Monkey King opera crowned a success in America
NEW YORK: The excitement and colour of traditional Chinese opera are recruiting new fans in the United States.
Sellout American audiences for the first time are enjoying the sounds and spectacle of full-dress Peking Opera, thanks to the International Monkey King Troupe.
The Beijing-based theatrical company is appearing in 41 public performances and student workshops at universities, schools and performing arts centres in 14 US cities during October and November. Their reception has been enthusiastic.
The tour is an outreach project of the East Asia Programme of Cornell University in Ithaca, New York, with partial funding from the Freeman Foundation of Stowe, Vermont.
The 17-member International Monkey King Troupe draws on the talents of students, graduates and senior masters of the Academy of Chinese Traditional Opera. It is led by renowned Opera Master Zhang Shaohua and Ghaffar Pourazar, artistic director of Beijing's Zhengyici Opera House.
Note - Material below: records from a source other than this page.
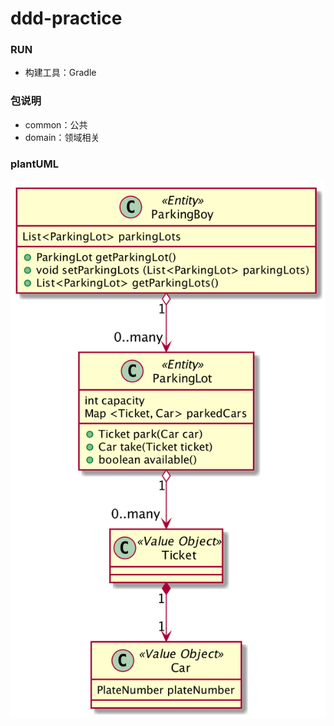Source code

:# ddd-practice

### RUN
- 构建工具：Gradle

### 包说明
- common：公共
- domain：领域相关

### plantUML
![ParkingLotsManagement](src/main/resources/plantuml/ParkingLotsManagement.png)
Pourazar, a British performer who was the first foreigner to complete the arduous training at the traditional opera academy, is conducting the company's student/teacher workshops in English.
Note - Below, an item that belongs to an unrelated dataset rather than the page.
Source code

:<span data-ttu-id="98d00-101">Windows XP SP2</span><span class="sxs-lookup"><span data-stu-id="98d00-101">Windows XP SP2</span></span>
The troupe's musicians and actors demonstrate basic moves, rhythms and acrobatics at the pre-performance workshops. Performances of three legendary Monkey King stories are preceded by commentary in English.
The performances include full traditional costumes and props, conventional painted faces, and the unique percussion instruments of Chinese Opera.
David Patt, director of Outreach for the Cornell East Asia Programme, estimates that more than 10,000 people will experience China's unique theatrical art form during the tour.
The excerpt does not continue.